A list like that would be good to know about! Of course, even better would be wearing those types of clothing when hunting, and then posting your kill pics on these hunting forums while wearing that product. Give them the endorsement they don't want. I guess if a product helps you stay comfortable so that you can hunt longer and kill more animals than so be it.


----------



## xdeano (Jan 14, 2005)

oke: Those gloves will go well with you're pink running tites and toto.

wool is probably the best stuff you can buy to stay warm. even wet, wool will retain it's heat. I wish I had more wool, but it's expensive.

Here is what I wear to a stand:

feet:
wicking silk sock, thick wool socks, military mukluks (just as warm as bunny boots, with less weight)
Bottom:
regular underarmor pants, heavy pants, heavy bibs and a set of military over white pants.
Top:
heavy underarmor shirt, longsleaved tshirt, white hooded sweatshirt, Cabella's windstopper jacket and another military over white coat. 
Face:
underarmor white facemask, with a heavy white pullover mask.

I'll stay warm in very cold weather. All my coverups are completely white, no need to have anything to special, I can hide anywhere on snow.

xdeano


----------



## duckp (Mar 13, 2008)

Lots of good info here.It of course depends on temp,wind and hunting style.Some of the above will get you sweated up if you're snowshoeing or very active.Then you are done.We sometimes shoe 10 plus miles a day-although when I hit Soc Sec age I try not to go over 8-the price paid is too high.
If you're traveling,you need to layer,you need to consider a light cloth back pack to add or shed,you need poly vs cotton or anything quilted etc and you need a LIGHTWEIGHT wind proof exterior.The best we've found,by far,is also expensive.
https://www.northernoutfitters.com/
Their 'wind garments' are windproof yet breathe and weigh next to nothing.My anorak has been worn and torn for 15 years-the Eveready bunny of cold weather clothes.
Forgot one thing,again if active get the relatively new Under Armour sweatshirt,it does not get 'wet' but breathes.Only place I've ever seen it in white was in the ski shop at Scheels in Fargo.Runnings has them in camo or other colors.
Good hunting.


----------



## duckp (Mar 13, 2008)

Forgot one thing.N Outfitters wind pants are a bit noisy I think.I don't like them because of that but one friend loves em and he's murder on Yotes so.....Just a heads up.


----------



## trappermrd (Jun 28, 2007)

folks.. thanks for the good info. i will be trying some your ideas in the next week. man i love this web site. marty


----------



## kdog (Mar 13, 2007)

Marty,

Take a hard look at the natural gear snow camo bibs and jacket that they have at Cabelas.

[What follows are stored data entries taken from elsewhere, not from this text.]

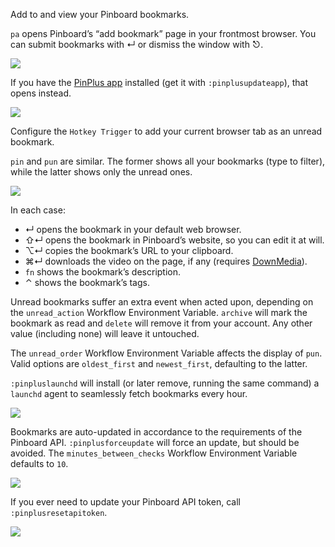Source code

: Add to and view your Pinboard bookmarks.

`pa` opens Pinboard’s “add bookmark” page in your frontmost browser. You can submit bookmarks with ↵ or dismiss the window with ⎋.

![](https://i.imgur.com/g6wAO6U.png)

If you have the [PinPlus app](https://github.com/vitorgalvao/pinplus) installed (get it with `:pinplusupdateapp`), that opens instead.

![](https://i.imgur.com/0SVjnKs.png)

Configure the `Hotkey Trigger` to add your current browser tab as an unread bookmark.

`pin` and `pun` are similar. The former shows all your bookmarks (type to filter), while the latter shows only the unread ones.

![](https://i.imgur.com/JK0RDqS.png)

In each case:

+ ↵ opens the bookmark in your default web browser.
+ ⇧↵ opens the bookmark in Pinboard’s website, so you can edit it at will.
+ ⌥↵ copies the bookmark’s URL to your clipboard.
+ ⌘↵ downloads the video on the page, if any (requires [DownMedia](https://github.com/vitorgalvao/alfred-workflows/tree/master/DownMedia)).
+ `fn` shows the bookmark’s description.
+ ⌃ shows the bookmark’s tags.

Unread bookmarks suffer an extra event when acted upon, depending on the `unread_action` Workflow Environment Variable. `archive` will mark the bookmark as read and `delete` will remove it from your account. Any other value (including none) will leave it untouched.

The `unread_order` Workflow Environment Variable affects the display of `pun`. Valid options are `oldest_first` and `newest_first`, defaulting to the latter.

`:pinpluslaunchd` will install (or later remove, running the same command) a `launchd` agent to seamlessly fetch bookmarks every hour.

![](https://i.imgur.com/sstjtK2.png)

Bookmarks are auto-updated in accordance to the requirements of the Pinboard API. `:pinplusforceupdate` will force an update, but should be avoided. The `minutes_between_checks` Workflow Environment Variable defaults to `10`.

![](https://i.imgur.com/W2KmV8C.png)

If you ever need to update your Pinboard API token, call `:pinplusresetapitoken`.

![](https://i.imgur.com/J7fFguC.png)
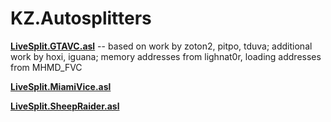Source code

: # KZ.Autosplitters

**[LiveSplit.GTAVC.asl](https://github.com/KZFREW/KZ.Autosplitters/tree/master/Releases/Vice%20City)** -- based on work by zoton2, pitpo, tduva; additional work by hoxi, iguana; memory addresses from lighnat0r, loading addresses from MHMD_FVC

**[LiveSplit.MiamiVice.asl](https://github.com/KZFREW/KZ.Autosplitters/blob/master/Releases/Miami%20Vice/MiamiVice_Autosplitter.asl)**

**[LiveSplit.SheepRaider.asl](https://github.com/KZFREW/KZ.Autosplitters/tree/master/Releases/Sheep%20Raider)**
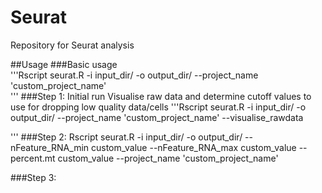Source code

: # Seurat
Repository for Seurat analysis

##Usage
###Basic usage      
'''Rscript  seurat.R -i input_dir/ -o output_dir/ --project_name 'custom_project_name'     
'''
###Step 1: Initial run
Visualise raw data and determine cutoff values to use for dropping low quality  data/cells 
'''Rscript  seurat.R -i input_dir/ -o output_dir/ --project_name 'custom_project_name' --visualise_rawdata
 
'''
###Step 2: 
Rscript seurat.R  -i input_dir/ -o output_dir/ --nFeature_RNA_min custom_value --nFeature_RNA_max custom_value --percent.mt custom_value --project_name 'custom_project_name' 

###Step 3:



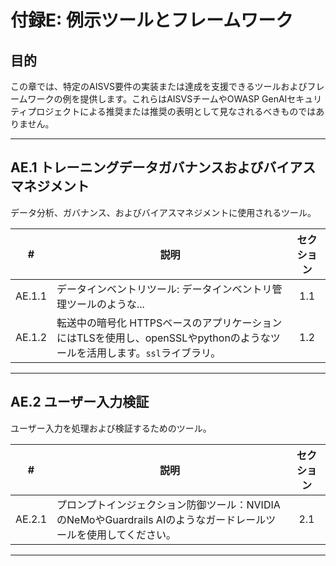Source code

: # 付録E: 例示ツールとフレームワーク

## 目的

この章では、特定のAISVS要件の実装または達成を支援できるツールおよびフレームワークの例を提供します。これらはAISVSチームやOWASP GenAIセキュリティプロジェクトによる推奨または推奨の表明として見なされるべきものではありません。

---

## AE.1 トレーニングデータガバナンスおよびバイアスマネジメント

データ分析、ガバナンス、およびバイアスマネジメントに使用されるツール。

|   #    | 説明                                                                         | セクション |
| :----: | -------------------------------------------------------------------------- | :---: |
| AE.1.1 | データインベントリツール: データインベントリ管理ツールのような...                                        |  1.1  |
| AE.1.2 | 転送中の暗号化 HTTPSベースのアプリケーションにはTLSを使用し、openSSLやpythonのようなツールを活用します。`ssl`ライブラリ。 |  1.2  |

---

## AE.2 ユーザー入力検証

ユーザー入力を処理および検証するためのツール。

|   #    | 説明                                                                  | セクション |
| :----: | ------------------------------------------------------------------- | :---: |
| AE.2.1 | プロンプトインジェクション防御ツール：NVIDIAのNeMoやGuardrails AIのようなガードレールツールを使用してください。 |  2.1  |

---

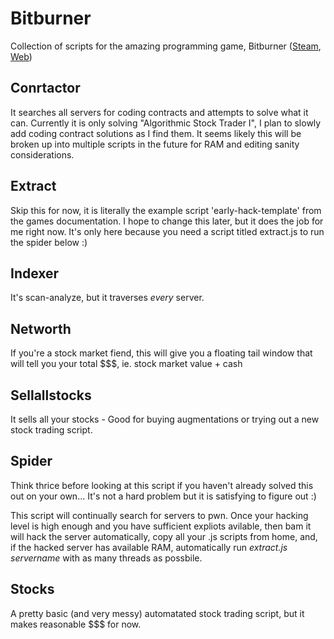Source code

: # Bitburner
Collection of scripts for the amazing programming game, Bitburner ([Steam](https://store.steampowered.com/app/1812820/Bitburner/), [Web](https://danielyxie.github.io/bitburner/))

## Conrtactor
It searches all servers for coding contracts and attempts to solve what it can. Currently it is only solving "Algorithmic Stock Trader I", I plan to slowly add coding contract solutions as I find them. It seems likely this will be broken up into multiple scripts in the future for RAM and editing sanity considerations.

## Extract
Skip this for now, it is literally the example script 'early-hack-template' from the games documentation. I hope to change this later, but it does the job for me right now. It's only here because you need a script titled extract.js to run the spider below :)

## Indexer
It's scan-analyze, but it traverses *every* server.

## Networth
If you're a stock market fiend, this will give you a floating tail window that will tell you your total $$$, ie. stock market value + cash

## Sellallstocks
It sells all your stocks - Good for buying augmentations or trying out a new stock trading script.

## Spider
Think thrice before looking at this script if you haven't already solved this out on your own... It's not a hard problem but it is satisfying to figure out :)

This script will continually search for servers to pwn. Once your hacking level is high enough and you have sufficient expliots avilable, then bam it will hack the server automatically, copy all your .js scripts from home, and, if the hacked server has available RAM, automatically run *extract.js servername* with as many threads as possbile.

## Stocks
A pretty basic (and very messy) automatated stock trading script, but it makes reasonable $$$ for now.
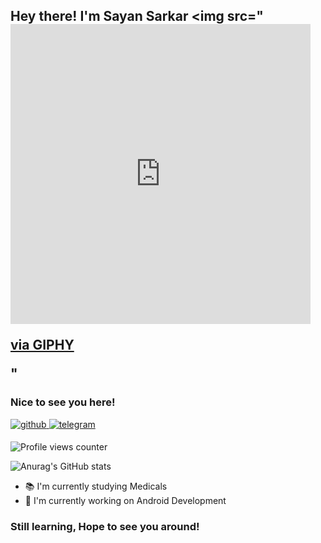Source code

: ## Hey there! I'm Sayan Sarkar <img src="<iframe src="https://giphy.com/embed/gM5qFksULw54NMWyry" width="480" height="480" frameBorder="0" class="giphy-embed" allowFullScreen></iframe><p><a href="https://giphy.com/stickers/hello-wave-hand-gM5qFksULw54NMWyry">via GIPHY</a></p>"

### Nice to see you here!

<a href="https://github.com/SKORPION29" target="_blank">
<img src=https://img.shields.io/badge/github-%2324292e.svg?&style=for-the-badge&logo=github&logoColor=7DBBE6 alt=github style="margin-bottom: 5px;" />
</a>
<a href="https://telegram.me/SKORPION_29" target="_blank">
<img src=https://img.shields.io/badge/telegram-%2324292e.svg?&style=for-the-badge&logo=telegram&logoColor=0088CC alt=telegram style="margin-bottom: 5px;" />
</a>

![Profile views counter](https://komarev.com/ghpvc/?username=SKORPION29&style=flat-square&color=86d62f)

![Anurag's GitHub stats](https://github-readme-stats.vercel.app/api?username=SKORPION29&show_icons=true&theme=tokyonight)

- 📚 I'm currently studying Medicals
- 🔭 I'm currently working on Android Development

### Still learning, Hope to see you around!

<!--
**SKORPION29/SKORPION29** is a ✨ _special_ ✨ repository because its `README.md` (this file) appears on your GitHub profile.

Here are some ideas to get you started:

- 🔭 I’m currently working on ...
- 🌱 I’m currently learning ...
- 👯 I’m looking to collaborate on ...
- 🤔 I’m looking for help with ...
- 💬 Ask me about ...
- 📫 How to reach me: ...
- 😄 Pronouns: ...
- ⚡ Fun fact: ...
-->
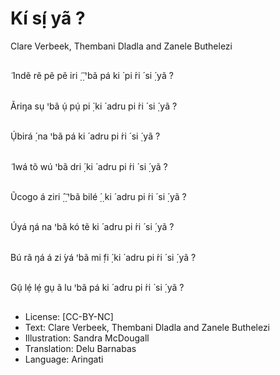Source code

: # Kí sị́ yã ?
Clare Verbeek, Thembani
Dladla and Zanele
Buthelezi

##
̃
Indẽ
rẽ pẽ pẽ iri
̣̃ ̣̃ ꞌbã pá ki ́
pi ́ri ́ si ̣́ yã ?


##
Ãriŋa sụ ꞌbã ụ́ pụ́ pi ̣́ ki ́
adru pi ́ri ́ si ̣́ yã ?


##
Ụ́birá
̣́ na ꞌbã pá ki ́ adru
pi ́ri ́ si ̣́ yã ?


##
̃
Iwá
tõ wú ꞌbã dri ̣́ ki ́ adru
pi ́ri ́ si ̣́ yã ?


##
Ũcogo á ziri
̣̂ ̣̃ ꞌbã bilé
̣́ ̣ ki ́
adru pi ́ri ́ si ̣́ yã ?


##
Úyá ŋá na ꞌbã kó tẽ ki ́
adru pi ́ri ́ si ̣́ yã ?


##
Bú rã ŋá á zi ́yá ꞌbã mi ̣fi ̣́ ki ́
adru pi ́ri ́ si ̣́ yã ?


##
Gụ̃ lẹ́ lẹ́ gụ ã lu ꞌbã pá ki ́
adru pi ́ri ́ si ̣́ yã ?


##
* License: [CC-BY-NC]
* Text: Clare Verbeek, Thembani Dladla and Zanele
Buthelezi
* Illustration: Sandra McDougall
* Translation: Delu Barnabas
* Language: Aringati

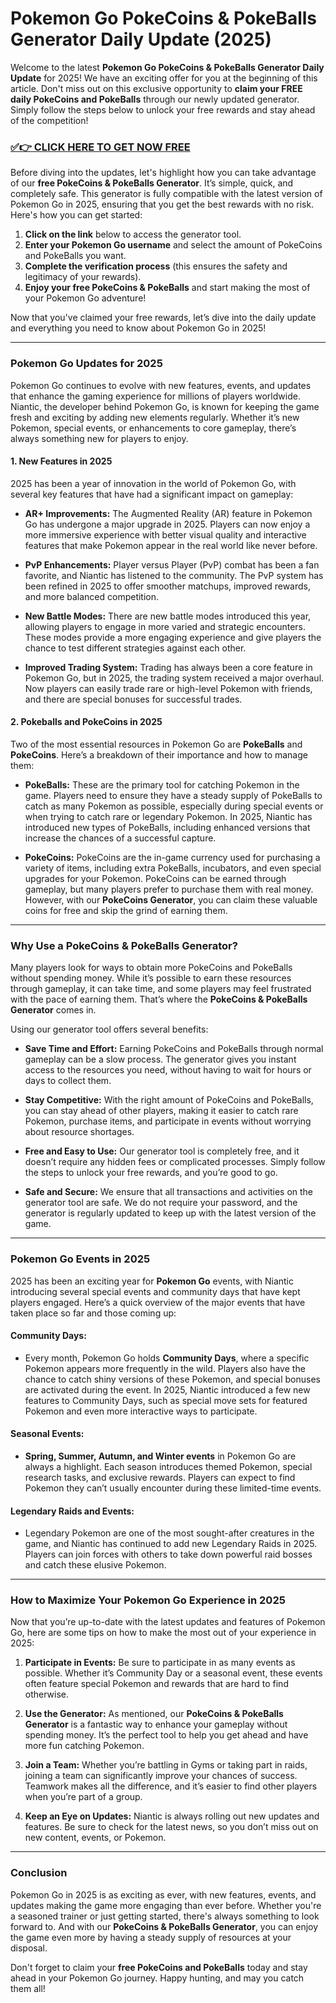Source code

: # Pokemon Go PokeCoins & PokeBalls Generator Daily Update (2025)

Welcome to the latest **Pokemon Go PokeCoins & PokeBalls Generator Daily Update** for 2025! We have an exciting offer for you at the beginning of this article. Don't miss out on this exclusive opportunity to **claim your FREE daily PokeCoins and PokeBalls** through our newly updated generator. Simply follow the steps below to unlock your free rewards and stay ahead of the competition!

### [✅👉 CLICK HERE TO GET NOW FREE](https://justfree.xyz/pokemon/go/)

Before diving into the updates, let's highlight how you can take advantage of our **free PokeCoins & PokeBalls Generator**. It’s simple, quick, and completely safe. This generator is fully compatible with the latest version of Pokemon Go in 2025, ensuring that you get the best rewards with no risk. Here's how you can get started:

1. **Click on the link** below to access the generator tool.
2. **Enter your Pokemon Go username** and select the amount of PokeCoins and PokeBalls you want.
3. **Complete the verification process** (this ensures the safety and legitimacy of your rewards).
4. **Enjoy your free PokeCoins & PokeBalls** and start making the most of your Pokemon Go adventure!

Now that you've claimed your free rewards, let’s dive into the daily update and everything you need to know about Pokemon Go in 2025!

---

### Pokemon Go Updates for 2025

Pokemon Go continues to evolve with new features, events, and updates that enhance the gaming experience for millions of players worldwide. Niantic, the developer behind Pokemon Go, is known for keeping the game fresh and exciting by adding new elements regularly. Whether it’s new Pokemon, special events, or enhancements to core gameplay, there’s always something new for players to enjoy.

#### 1. **New Features in 2025**

2025 has been a year of innovation in the world of Pokemon Go, with several key features that have had a significant impact on gameplay:

- **AR+ Improvements:** The Augmented Reality (AR) feature in Pokemon Go has undergone a major upgrade in 2025. Players can now enjoy a more immersive experience with better visual quality and interactive features that make Pokemon appear in the real world like never before.
  
- **PvP Enhancements:** Player versus Player (PvP) combat has been a fan favorite, and Niantic has listened to the community. The PvP system has been refined in 2025 to offer smoother matchups, improved rewards, and more balanced competition.

- **New Battle Modes:** There are new battle modes introduced this year, allowing players to engage in more varied and strategic encounters. These modes provide a more engaging experience and give players the chance to test different strategies against each other.

- **Improved Trading System:** Trading has always been a core feature in Pokemon Go, but in 2025, the trading system received a major overhaul. Now players can easily trade rare or high-level Pokemon with friends, and there are special bonuses for successful trades.

#### 2. **Pokeballs and PokeCoins in 2025**

Two of the most essential resources in Pokemon Go are **PokeBalls** and **PokeCoins**. Here’s a breakdown of their importance and how to manage them:

- **PokeBalls:** These are the primary tool for catching Pokemon in the game. Players need to ensure they have a steady supply of PokeBalls to catch as many Pokemon as possible, especially during special events or when trying to catch rare or legendary Pokemon. In 2025, Niantic has introduced new types of PokeBalls, including enhanced versions that increase the chances of a successful capture.

- **PokeCoins:** PokeCoins are the in-game currency used for purchasing a variety of items, including extra PokeBalls, incubators, and even special upgrades for your Pokemon. PokeCoins can be earned through gameplay, but many players prefer to purchase them with real money. However, with our **PokeCoins Generator**, you can claim these valuable coins for free and skip the grind of earning them.

---

### Why Use a PokeCoins & PokeBalls Generator?

Many players look for ways to obtain more PokeCoins and PokeBalls without spending money. While it’s possible to earn these resources through gameplay, it can take time, and some players may feel frustrated with the pace of earning them. That’s where the **PokeCoins & PokeBalls Generator** comes in.

Using our generator tool offers several benefits:

- **Save Time and Effort:** Earning PokeCoins and PokeBalls through normal gameplay can be a slow process. The generator gives you instant access to the resources you need, without having to wait for hours or days to collect them.
  
- **Stay Competitive:** With the right amount of PokeCoins and PokeBalls, you can stay ahead of other players, making it easier to catch rare Pokemon, purchase items, and participate in events without worrying about resource shortages.

- **Free and Easy to Use:** Our generator tool is completely free, and it doesn’t require any hidden fees or complicated processes. Simply follow the steps to unlock your free rewards, and you’re good to go.

- **Safe and Secure:** We ensure that all transactions and activities on the generator tool are safe. We do not require your password, and the generator is regularly updated to keep up with the latest version of the game.

---

### Pokemon Go Events in 2025

2025 has been an exciting year for **Pokemon Go** events, with Niantic introducing several special events and community days that have kept players engaged. Here’s a quick overview of the major events that have taken place so far and those coming up:

#### **Community Days:**
- Every month, Pokemon Go holds **Community Days**, where a specific Pokemon appears more frequently in the wild. Players also have the chance to catch shiny versions of these Pokemon, and special bonuses are activated during the event. In 2025, Niantic introduced a few new features to Community Days, such as special move sets for featured Pokemon and even more interactive ways to participate.

#### **Seasonal Events:**
- **Spring, Summer, Autumn, and Winter events** in Pokemon Go are always a highlight. Each season introduces themed Pokemon, special research tasks, and exclusive rewards. Players can expect to find Pokemon they can’t usually encounter during these limited-time events.

#### **Legendary Raids and Events:**
- Legendary Pokemon are one of the most sought-after creatures in the game, and Niantic has continued to add new Legendary Raids in 2025. Players can join forces with others to take down powerful raid bosses and catch these elusive Pokemon.

---

### How to Maximize Your Pokemon Go Experience in 2025

Now that you’re up-to-date with the latest updates and features of Pokemon Go, here are some tips on how to make the most out of your experience in 2025:

1. **Participate in Events:** Be sure to participate in as many events as possible. Whether it’s Community Day or a seasonal event, these events often feature special Pokemon and rewards that are hard to find otherwise.

2. **Use the Generator:** As mentioned, our **PokeCoins & PokeBalls Generator** is a fantastic way to enhance your gameplay without spending money. It’s the perfect tool to help you get ahead and have more fun catching Pokemon.

3. **Join a Team:** Whether you’re battling in Gyms or taking part in raids, joining a team can significantly improve your chances of success. Teamwork makes all the difference, and it’s easier to find other players when you’re part of a group.

4. **Keep an Eye on Updates:** Niantic is always rolling out new updates and features. Be sure to check for the latest news, so you don’t miss out on new content, events, or Pokemon.

---

### Conclusion

Pokemon Go in 2025 is as exciting as ever, with new features, events, and updates making the game more engaging than ever before. Whether you're a seasoned trainer or just getting started, there's always something to look forward to. And with our **PokeCoins & PokeBalls Generator**, you can enjoy the game even more by having a steady supply of resources at your disposal. 

Don't forget to claim your **free PokeCoins and PokeBalls** today and stay ahead in your Pokemon Go journey. Happy hunting, and may you catch them all!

It is a Cabelas exclusive, and the stuff is great - warm, waterproof, quiet. It is called silent stealth fleece or something like that, and costs about $80.00 each for top or bottom. I have used it for two seasons now. It wears well, and I really like it.

KD


----------



## Fallguy (Jan 23, 2004)

xdeano said:


> oke: Those gloves will go well with you're pink running tites and toto.


Do you want me to get started on your white face mask there buddy? oke:

Also I don't wear running tights. I man up and wear shorts when I race...I kick the tights wearers *****!


----------



## Longshot (Feb 9, 2004)

Fallguy said:


> xdeano said:
> 
> 
> > oke: Those gloves will go well with you're pink running tites and toto.
> ...


Come on now Fallguy, any face mask HAS to be an improvement! :splat:


----------



## xdeano (Jan 14, 2005)

LOL :withstupid:


----------



## laviii (Mar 6, 2008)

I would say that if you can go and get some Canada Army Gear like mukluks are White,(Not Waterproof so use some black bags in them), Heavy bibs and jackets military Waterproof (Gortes), 2x Good par of Ski-Doo glove, Military White's Pants,Top and nice good par of jogging pants. 
I kown that I was in Alberta lates Dec -30F and add wind =Cold on top of a hill looking and I was Good to go for the day out there. And get 4 coyote.


----------



## kingcanada (Sep 19, 2009)

i often go out when it's cold. i went out in -30 with wind last week. layered polar fleece under my white bibs and coat did fine. my face and hands where a little more difficult to keep warm. i wear 2- 3 layers up top and a vest over that when needed if it's sub zero. 2 layers of bottoms do the job. none of this is high dollar gear either. it is what works best for me. i can also shed a layer if i start to sweat on a short hike. sweat will get you very cold, very fast once you stop hiking.


----------



## FullClip (Jan 22, 2007)

under amror, wool socks, jeans, white hooded sweat shirt, heavy camo bibs and jacket over all that. Generally good to about -20. All the places we call are about a 10 min walk in ,30 min stand, 10 min out. Then its back to the truck to drive to the next spot. By the time we get cold were back in the truck going to the next spot. Oh and a neck warmer is KEY.


----------



## NDTerminator (Aug 20, 2003)

I also use a fleece/stocking cap type facemask on which I cut out the eye holes so it leaves a good part of my face uncovered. Just ordered a 400 gram fleece upgrade in Nat Gear Snow.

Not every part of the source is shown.